■ **What you have to do**: Reproduce the entries shown below only from the line with "Many factors can" down to the line with "- Concurrency of", keeping both end lines and copying each one exactly.

(Source texts of formatted documents)
-.-.-
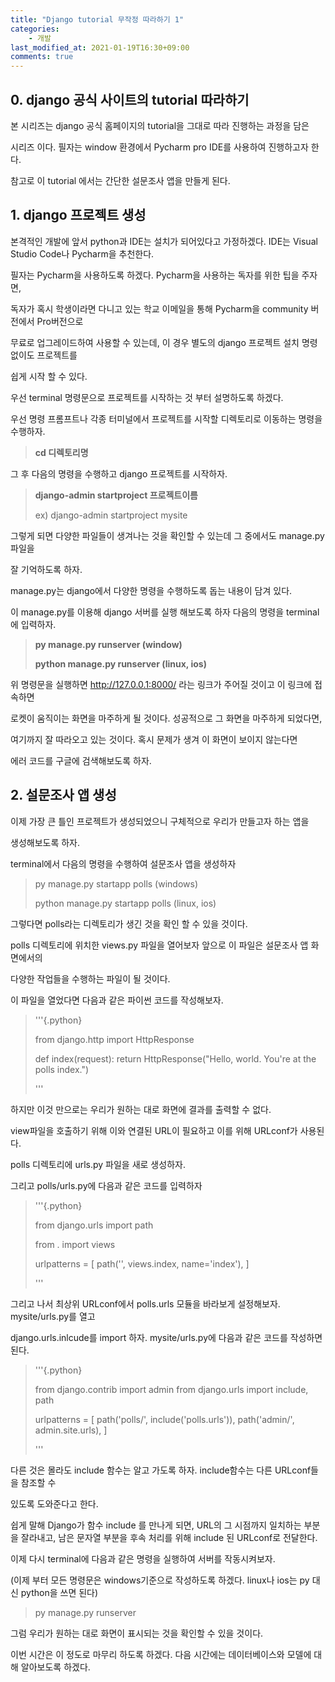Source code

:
 ```yaml
---
title: "Django tutorial 무작정 따라하기 1"
categories:
    - 개발
last_modified_at: 2021-01-19T16:30+09:00
comments: true
---
```



## 0. django 공식 사이트의 tutorial 따라하기

본 시리즈는 django 공식 홈페이지의 tutorial을 그대로 따라 진행하는 과정을 담은

시리즈 이다. 필자는 window 환경에서 Pycharm pro IDE를 사용하여 진행하고자 한다.

참고로 이 tutorial 에서는 간단한 설문조사 앱을 만들게 된다.



## 1. django 프로젝트 생성

본격적인 개발에 앞서 python과 IDE는 설치가 되어있다고 가정하겠다. IDE는 Visual Studio Code나 Pycharm을 추천한다.

필자는 Pycharm을 사용하도록 하겠다. Pycharm을 사용하는 독자를 위한 팁을 주자면,

독자가 혹시 학생이라면 다니고 있는 학교 이메일을 통해 Pycharm을 community 버전에서 Pro버전으로

무료로 업그레이드하여 사용할 수 있는데, 이 경우 별도의 django 프로젝트 설치 명령 없이도 프로젝트를

쉽게 시작 할 수 있다.

우선 terminal 명령문으로 프로젝트를 시작하는 것 부터 설명하도록 하겠다.

우선 명령 프롬프트나 각종 터미널에서 프로젝트를 시작할 디렉토리로 이동하는 명령을 수행하자.



> **cd 디렉토리명**



그 후 다음의 명령을 수행하고 django 프로젝트를 시작하자.



> **django-admin startproject 프로젝트이름**
>
> ex) django-admin startproject mysite



그렇게 되면 다양한 파일들이 생겨나는 것을 확인할 수 있는데 그 중에서도 manage.py 파일을

잘 기억하도록 하자.

manage.py는 django에서 다양한 명령을 수행하도록 돕는 내용이 담겨 있다.

이 manage.py를 이용해 django 서버를 실행 해보도록 하자 다음의 명령을 terminal에 입력하자.



> **py manage.py runserver (window)**
>
> **python manage.py runserver (linux, ios)**



위 명령문을 실행하면 http://127.0.0.1:8000/ 라는 링크가 주어질 것이고 이 링크에 접속하면

로켓이 움직이는 화면을 마주하게 될 것이다. 성공적으로 그 화면을 마주하게 되었다면,

여기까지 잘 따라오고 있는 것이다. 혹시 문제가 생겨 이 화면이 보이지 않는다면

에러 코드를 구글에 검색해보도록 하자.



## 2. 설문조사 앱 생성

이제 가장 큰 틀인 프로젝트가 생성되었으니 구체적으로 우리가 만들고자 하는 앱을

생성해보도록 하자.

terminal에서 다음의 명령을 수행하여 설문조사 앱을 생성하자



> py manage.py startapp polls (windows)
>
> python manage.py startapp polls (linux, ios)



그렇다면 polls라는 디렉토리가 생긴 것을 확인 할 수 있을 것이다.

polls 디렉토리에 위치한 views.py 파일을 열어보자 앞으로 이 파일은 설문조사 앱 화면에서의 

다양한 작업들을 수행하는 파일이 될 것이다.

이 파일을 열었다면 다음과 같은 파이썬 코드를 작성해보자.



> '''{.python}
>
> from django.http import HttpResponse
>
> def index(request):
>     return HttpResponse("Hello, world. You're at the polls index.")
>
> '''



하지만 이것 만으로는 우리가 원하는 대로 화면에 결과를 출력할 수 없다.

view파일을 호출하기 위해 이와 연결된 URL이 필요하고 이를 위해 URLconf가 사용된다.

polls 디렉토리에 urls.py 파일을 새로 생성하자.

그리고 polls/urls.py에 다음과 같은 코드를 입력하자



> '''{.python}
>
> from django.urls import path
>
> from . import views
>
> urlpatterns = [
>     path('', views.index, name='index'),
> ]
>
> '''



그리고 나서 최상위 URLconf에서 polls.urls 모듈을 바라보게 설정해보자. mysite/urls.py를 열고

django.urls.inlcude를 import 하자. mysite/urls.py에 다음과 같은 코드를 작성하면 된다.



> '''{.python}
>
> from django.contrib import admin
> from django.urls import include, path
>
> urlpatterns = [
>     path('polls/', include('polls.urls')),
>     path('admin/', admin.site.urls),
> ]
>
> '''



다른 것은 몰라도 include 함수는 알고 가도록 하자. include함수는 다른 URLconf들을 참조할 수 

있도록 도와준다고 한다. 

쉽게 말해 Django가 함수 include 를 만나게 되면, URL의 그 시점까지 일치하는 부분을 잘라내고, 남은 문자열 부분을 후속 처리를 위해 include 된 URLconf로 전달한다.

이제 다시 terminal에 다음과 같은 명령을 실행하여 서버를 작동시켜보자.

(이제 부터 모든 명령문은 windows기준으로 작성하도록 하겠다. linux나 ios는 py 대신 python을 쓰면 된다)



> py manage.py runserver



그럼 우리가 원하는 대로 화면이 표시되는 것을 확인할 수 있을 것이다.



이번 시간은 이 정도로 마무리 하도록 하겠다. 다음 시간에는 데이터베이스와 모델에 대해 알아보도록 하겠다.










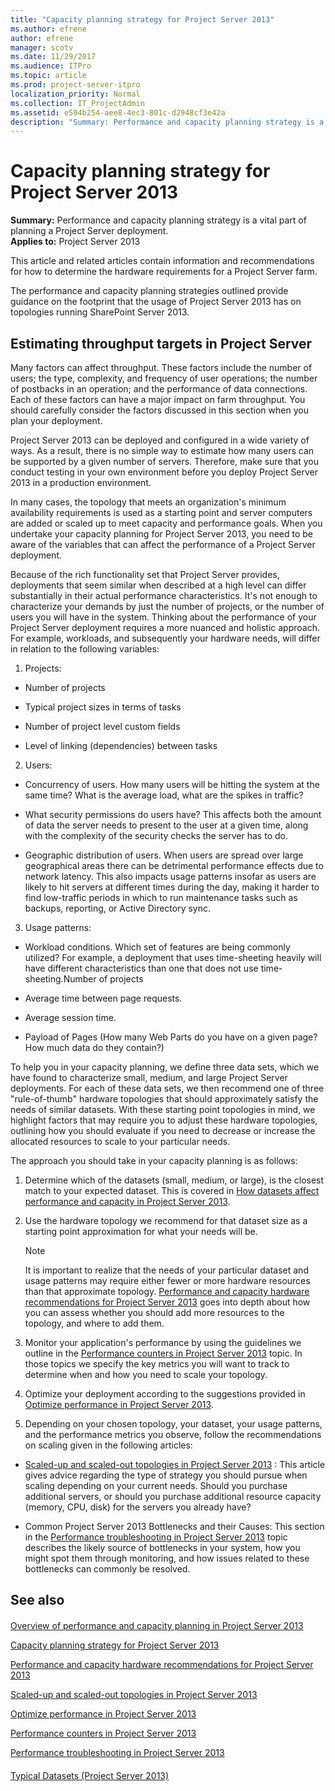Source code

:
 ```yaml
---
title: "Capacity planning strategy for Project Server 2013"
ms.author: efrene
author: efrene
manager: scotv
ms.date: 11/29/2017
ms.audience: ITPro
ms.topic: article
ms.prod: project-server-itpro
localization_priority: Normal
ms.collection: IT_ProjectAdmin
ms.assetid: e594b254-aee8-4ec3-801c-d2948cf3e42a
description: "Summary: Performance and capacity planning strategy is a vital part of planning a Project Server deployment."
---
```


# Capacity planning strategy for Project Server 2013
 
 **Summary:** Performance and capacity planning strategy is a vital part of planning a Project Server deployment.<br/>
**Applies to:** Project Server 2013
  
This article and related articles contain information and recommendations for how to determine the hardware requirements for a Project Server farm.
  
The performance and capacity planning strategies outlined provide guidance on the footprint that the usage of Project Server 2013 has on topologies running SharePoint Server 2013. 
  
## Estimating throughput targets in Project Server

Many factors can affect throughput. These factors include the number of users; the type, complexity, and frequency of user operations; the number of postbacks in an operation; and the performance of data connections. Each of these factors can have a major impact on farm throughput. You should carefully consider the factors discussed in this section when you plan your deployment.
  
Project Server 2013 can be deployed and configured in a wide variety of ways. As a result, there is no simple way to estimate how many users can be supported by a given number of servers. Therefore, make sure that you conduct testing in your own environment before you deploy Project Server 2013 in a production environment.
  
In many cases, the topology that meets an organization's minimum availability requirements is used as a starting point and server computers are added or scaled up to meet capacity and performance goals. When you undertake your capacity planning for Project Server 2013, you need to be aware of the variables that can affect the performance of a Project Server deployment.
  
Because of the rich functionality set that Project Server provides, deployments that seem similar when described at a high level can differ substantially in their actual performance characteristics. It's not enough to characterize your demands by just the number of projects, or the number of users you will have in the system. Thinking about the performance of your Project Server deployment requires a more nuanced and holistic approach. For example, workloads, and subsequently your hardware needs, will differ in relation to the following variables:
  
1. Projects:
    
  - Number of projects
    
  - Typical project sizes in terms of tasks
    
  - Number of project level custom fields
    
  - Level of linking (dependencies) between tasks
    
2. Users:
    
  - Concurrency of users. How many users will be hitting the system at the same time? What is the average load, what are the spikes in traffic?
    
  - What security permissions do users have? This affects both the amount of data the server needs to present to the user at a given time, along with the complexity of the security checks the server has to do.
    
  - Geographic distribution of users. When users are spread over large geographical areas there can be detrimental performance effects due to network latency. This also impacts usage patterns insofar as users are likely to hit servers at different times during the day, making it harder to find low-traffic periods in which to run maintenance tasks such as backups, reporting, or Active Directory sync.
    
3. Usage patterns:
    
  - Workload conditions. Which set of features are being commonly utilized? For example, a deployment that uses time-sheeting heavily will have different characteristics than one that does not use time-sheeting.Number of projects
    
  - Average time between page requests.
    
  - Average session time.
    
  - Payload of Pages (How many Web Parts do you have on a given page? How much data do they contain?)
    
To help you in your capacity planning, we define three data sets, which we have found to characterize small, medium, and large Project Server deployments. For each of these data sets, we then recommend one of three "rule-of-thumb" hardware topologies that should approximately satisfy the needs of similar datasets. With these starting point topologies in mind, we highlight factors that may require you to adjust these hardware topologies, outlining how you should evaluate if you need to decrease or increase the allocated resources to scale to your particular needs. 
  
The approach you should take in your capacity planning is as follows:
  
1. Determine which of the datasets (small, medium, or large), is the closest match to your expected dataset. This is covered in [How datasets affect performance and capacity in Project Server 2013](how-datasets-affect-performance-and-capacity-in-project-server-2013.md).
    
2. Use the hardware topology we recommend for that dataset size as a starting point approximation for what your needs will be. 
    
    > [!NOTE]
    > It is important to realize that the needs of your particular dataset and usage patterns may require either fewer or more hardware resources than that approximate topology. [Performance and capacity hardware recommendations for Project Server 2013](performance-and-capacity-hardware-recommendations-for-project-server-2013.md) goes into depth about how you can assess whether you should add more resources to the topology, and where to add them.
  
3. Monitor your application's performance by using the guidelines we outline in the [Performance counters in Project Server 2013](performance-counters-in-project-server-2013.md) topic. In those topics we specify the key metrics you will want to track to determine when and how you need to scale your topology.
    
4. Optimize your deployment according to the suggestions provided in [Optimize performance in Project Server 2013](optimize-performance-in-project-server-2013.md). 
    
5. Depending on your chosen topology, your dataset, your usage patterns, and the performance metrics you observe, follow the recommendations on scaling given in the following articles:
    
  - [Scaled-up and scaled-out topologies in Project Server 2013](scaled-up-and-scaled-out-topologies-in-project-server-2013.md) : This article gives advice regarding the type of strategy you should pursue when scaling depending on your current needs. Should you purchase additional servers, or should you purchase additional resource capacity (memory, CPU, disk) for the servers you already have?
    
  - Common Project Server 2013 Bottlenecks and their Causes: This section in the [Performance troubleshooting in Project Server 2013](performance-troubleshooting-in-project-server-2013.md) topic describes the likely source of bottlenecks in your system, how you might spot them through monitoring, and how issues related to these bottlenecks can commonly be resolved.
    
## See also

#### 

[Overview of performance and capacity planning in Project Server 2013](overview-of-performance-and-capacity-planning-in-project-server-2013.md)
  
[Capacity planning strategy for Project Server 2013](capacity-planning-strategy-for-project-server-2013.md)
  
[Performance and capacity hardware recommendations for Project Server 2013](performance-and-capacity-hardware-recommendations-for-project-server-2013.md)
  
[Scaled-up and scaled-out topologies in Project Server 2013](scaled-up-and-scaled-out-topologies-in-project-server-2013.md)
  
[Optimize performance in Project Server 2013](optimize-performance-in-project-server-2013.md)
  
[Performance counters in Project Server 2013](performance-counters-in-project-server-2013.md)
  
[Performance troubleshooting in Project Server 2013](performance-troubleshooting-in-project-server-2013.md)
#### 

[Typical Datasets (Project Server 2013)](http://technet.microsoft.com/library/e2a0a4b6-0bda-468e-aeca-00f2807bf644.aspx)

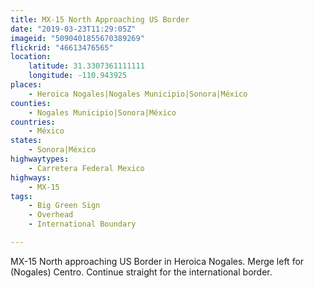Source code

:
 ```yaml
---
title: MX-15 North Approaching US Border
date: "2019-03-23T11:29:05Z"
imageid: "5090401855670389269"
flickrid: "46613476565"
location:
    latitude: 31.3307361111111
    longitude: -110.943925
places:
    - Heroica Nogales|Nogales Municipio|Sonora|México
counties:
    - Nogales Municipio|Sonora|México
countries:
    - México
states:
    - Sonora|México
highwaytypes:
    - Carretera Federal Mexico
highways:
    - MX-15
tags:
    - Big Green Sign
    - Overhead
    - International Boundary

---
```

MX-15 North approaching US Border in Heroica Nogales.  Merge left for (Nogales) Centro.  Continue straight for the international border.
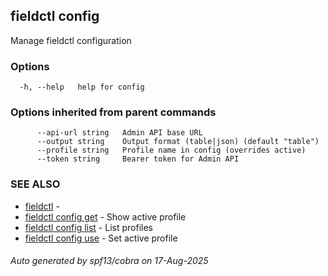 ## fieldctl config

Manage fieldctl configuration

### Options

```
  -h, --help   help for config
```

### Options inherited from parent commands

```
      --api-url string   Admin API base URL
      --output string    Output format (table|json) (default "table")
      --profile string   Profile name in config (overrides active)
      --token string     Bearer token for Admin API
```

### SEE ALSO

* [fieldctl](fieldctl.md)	 - 
* [fieldctl config get](fieldctl_config_get.md)	 - Show active profile
* [fieldctl config list](fieldctl_config_list.md)	 - List profiles
* [fieldctl config use](fieldctl_config_use.md)	 - Set active profile

###### Auto generated by spf13/cobra on 17-Aug-2025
-.-.-
■ **Exercise solution**:
Many factors can affect throughput. These factors include the number of users; the type, complexity, and frequency of user operations; the number of postbacks in an operation; and the performance of data connections. Each of these factors can have a major impact on farm throughput. You should carefully consider the factors discussed in this section when you plan your deployment.
  
Project Server 2013 can be deployed and configured in a wide variety of ways. As a result, there is no simple way to estimate how many users can be supported by a given number of servers. Therefore, make sure that you conduct testing in your own environment before you deploy Project Server 2013 in a production environment.
  
In many cases, the topology that meets an organization's minimum availability requirements is used as a starting point and server computers are added or scaled up to meet capacity and performance goals. When you undertake your capacity planning for Project Server 2013, you need to be aware of the variables that can affect the performance of a Project Server deployment.
  
Because of the rich functionality set that Project Server provides, deployments that seem similar when described at a high level can differ substantially in their actual performance characteristics. It's not enough to characterize your demands by just the number of projects, or the number of users you will have in the system. Thinking about the performance of your Project Server deployment requires a more nuanced and holistic approach. For example, workloads, and subsequently your hardware needs, will differ in relation to the following variables:
  
1. Projects:
    
  - Number of projects
    
  - Typical project sizes in terms of tasks
    
  - Number of project level custom fields
    
  - Level of linking (dependencies) between tasks
    
2. Users:
    
  - Concurrency of users. How many users will be hitting the system at the same time? What is the average load, what are the spikes in traffic?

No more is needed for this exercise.